** Requirement **
Look through the data below and extract, unchanged, the lines from the one that contains "The bot will create" to the one that contains "## Contributing", both included.

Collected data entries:
-- -- --
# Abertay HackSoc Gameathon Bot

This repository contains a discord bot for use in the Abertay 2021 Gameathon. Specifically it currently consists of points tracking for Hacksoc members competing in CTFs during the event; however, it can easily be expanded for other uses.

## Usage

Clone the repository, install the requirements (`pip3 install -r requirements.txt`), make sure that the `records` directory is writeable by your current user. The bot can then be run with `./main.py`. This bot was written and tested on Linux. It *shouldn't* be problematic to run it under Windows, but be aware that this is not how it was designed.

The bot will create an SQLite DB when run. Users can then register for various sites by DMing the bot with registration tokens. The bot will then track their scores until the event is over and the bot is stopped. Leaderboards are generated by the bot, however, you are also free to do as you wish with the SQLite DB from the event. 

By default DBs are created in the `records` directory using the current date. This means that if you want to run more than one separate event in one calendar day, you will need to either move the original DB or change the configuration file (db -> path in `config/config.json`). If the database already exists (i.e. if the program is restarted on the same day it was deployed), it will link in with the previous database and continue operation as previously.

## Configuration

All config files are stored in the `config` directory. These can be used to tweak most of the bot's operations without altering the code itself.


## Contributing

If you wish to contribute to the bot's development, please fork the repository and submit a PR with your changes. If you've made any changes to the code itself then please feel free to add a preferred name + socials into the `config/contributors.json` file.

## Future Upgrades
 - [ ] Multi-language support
-- -- --
** The completed task **
The bot will create an SQLite DB when run. Users can then register for various sites by DMing the bot with registration tokens. The bot will then track their scores until the event is over and the bot is stopped. Leaderboards are generated by the bot, however, you are also free to do as you wish with the SQLite DB from the event. 

By default DBs are created in the `records` directory using the current date. This means that if you want to run more than one separate event in one calendar day, you will need to either move the original DB or change the configuration file (db -> path in `config/config.json`). If the database already exists (i.e. if the program is restarted on the same day it was deployed), it will link in with the previous database and continue operation as previously.

## Configuration

All config files are stored in the `config` directory. These can be used to tweak most of the bot's operations without altering the code itself.


## Contributing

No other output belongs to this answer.